I'm attempting to write software to assist in beer brewing. In brewing, sometimes you must substitute a particular variety of hop for what's called for in the recipe. For example, you might have a recipe that calls for 'Amarillo' hops, but all you can get is 'Cascade', which has a similar enough aroma for substitution; hops have an Alpha Acid amount (per a given mass), and the ratio between two hops is part of the substitution formula. I'm attempting to model this (properly) in my program.

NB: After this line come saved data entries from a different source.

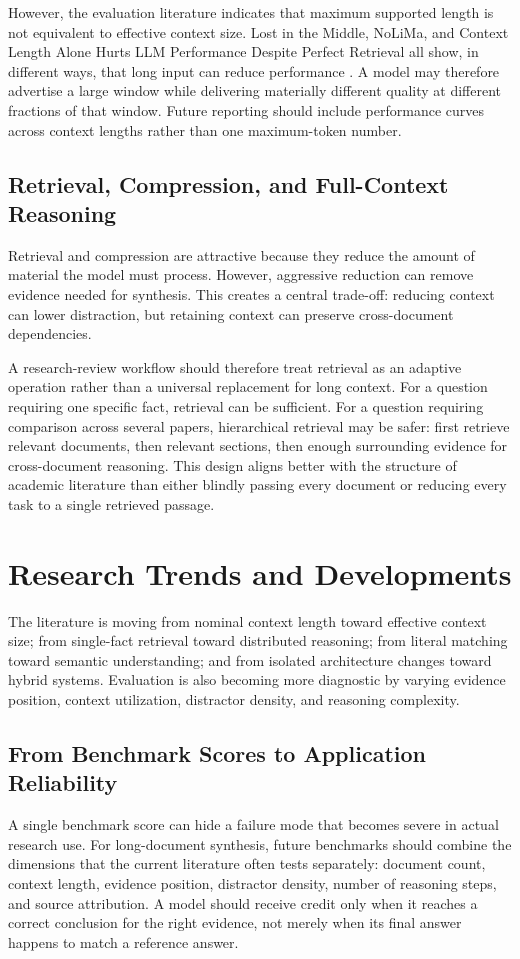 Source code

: \documentclass[manuscript,screen,oneside]{acmart}
\begin{document}
However, the evaluation literature indicates that maximum supported length is not equivalent to effective context size. Lost in the Middle, NoLiMa, and Context Length Alone Hurts LLM Performance Despite Perfect Retrieval all show, in different ways, that long input can reduce performance \cite{liu2024lost,modarressi2025nolima,du2025contextlength}. A model may therefore advertise a large window while delivering materially different quality at different fractions of that window. Future reporting should include performance curves across context lengths rather than one maximum-token number.

\subsection{Retrieval, Compression, and Full-Context Reasoning}\label{sec:retrieval}
Retrieval and compression are attractive because they reduce the amount of material the model must process. However, aggressive reduction can remove evidence needed for synthesis. This creates a central trade-off: reducing context can lower distraction, but retaining context can preserve cross-document dependencies.

A research-review workflow should therefore treat retrieval as an adaptive operation rather than a universal replacement for long context. For a question requiring one specific fact, retrieval can be sufficient. For a question requiring comparison across several papers, hierarchical retrieval may be safer: first retrieve relevant documents, then relevant sections, then enough surrounding evidence for cross-document reasoning. This design aligns better with the structure of academic literature than either blindly passing every document or reducing every task to a single retrieved passage.

\section{Research Trends and Developments}\label{sec:trends}
The literature is moving from nominal context length toward effective context size; from single-fact retrieval toward distributed reasoning; from literal matching toward semantic understanding; and from isolated architecture changes toward hybrid systems. Evaluation is also becoming more diagnostic by varying evidence position, context utilization, distractor density, and reasoning complexity.

\subsection{From Benchmark Scores to Application Reliability}\label{sec:application}
A single benchmark score can hide a failure mode that becomes severe in actual research use. For long-document synthesis, future benchmarks should combine the dimensions that the current literature often tests separately: document count, context length, evidence position, distractor density, number of reasoning steps, and source attribution. A model should receive credit only when it reaches a correct conclusion for the right evidence, not merely when its final answer happens to match a reference answer.
\end{document}
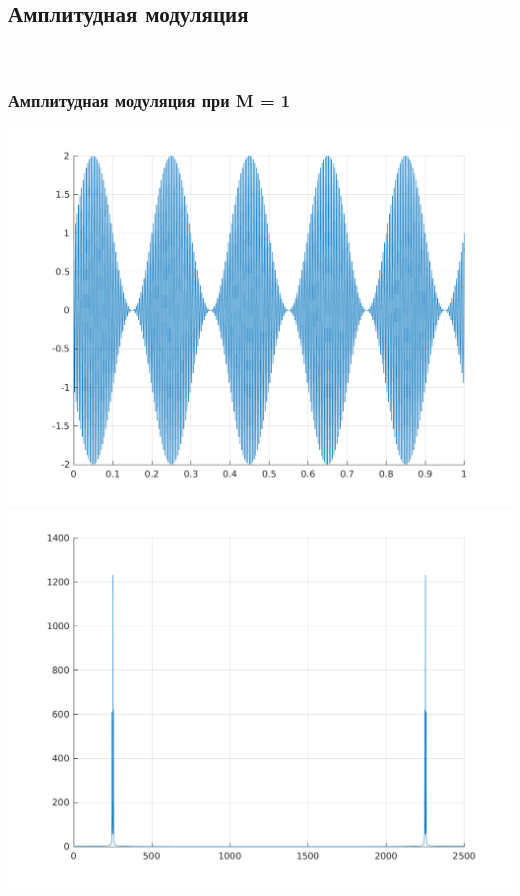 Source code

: \documentclass[a4paper]{article}
\begin{document}
\subsection{Амплитудная модуляция}
\\
\subsubsection{Амплитудная модуляция при M = 1}
\includegraphics[scale=0.45]{lab4/figures/figure_1.png}
\includegraphics[scale=0.45]{lab4/figures/figure_2.png}\\
\end{document}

My initial go is to have two objects. One a HopVariety, which has general descriptive information about a variety of hop, and one a HopIngredient, which is a particular instantiation of a HopVariety and also includes the amount used in a given recipe. HopIngredient should have knowledge of its variety, and HopVariety should have knowledge of what can be used as a substitute for it (not all substitutions are symmetric). This seems like good OOP.

The problem is this: I'm trying to follow good practice and make my value objects immutable. (In my head, I'm classifying HopVariety and HopIngredient as value objects, not 'actors'.) However, I need the user to be able to update a given HopVariety with new viable substitutions. If I follow immutability, these changes will not propagate to individual ingredients. If choose mutability, I'm Behaving Badly by potentially introducing side-effects by sharing a mutable value object.

So, option B: introduce a VarietyCollection of sorts, and loosely couple the ingredients and the varieties by way of a name or unique identifier. And then a VarietySubstitutionManager, so that varieties don't hold references to other varieties, only to their ids. This goes against what I want to do, because holding a reference to the variety object makes intuitive sense, and now I'm introducing what feels like excessive levels of abstraction, and also separating functions from the data.

So, how do I properly share state amongst what amounts to specific instances? What's the proper, or at least, sanest way to solve the problem?

A: 

I think your choices are either to

  • have the 'update variety' function walk the existing object graph and create a new one with all of the ingredients updated, or
  • keep using mutability

With the information at hand, it isn't clear to me which is better for your situation.

Brian
A: 

Are you sure HopVariety should be a value object? It sounds to me like an entity - "Amarillo" hop variety is one and only one, so it should be a uniquely identifiable object. Just like "Tony Wooster" is only one (well not exactly, but you get the point ;) )

I recommend reading about Domain Driven Design and the differences between entities and value objects.

BTW: DDD book has a lot of examples of situations like yours and how to handle them.

Igor Brejc
A: 

How badly do you want to avoid mutation of objects with multiple references?

If you want the recipe collection to reflect the user updates to the variety set, and you want to avoid mutable fields in your objects, then you'll be forcing yourself into using functional object update to handle user input.

At the end of that road lies the I/O monad. How far do you want to go in that direction?

With a functional language that allows mutation side-effects, e.g. S/ML etc., you might opt to keep your variety and ingredient objects pure, and to store functions that return the current variety object from the latest variety collection stored in a single mutable reference cell. This might seem like a reasonable way to split the difference.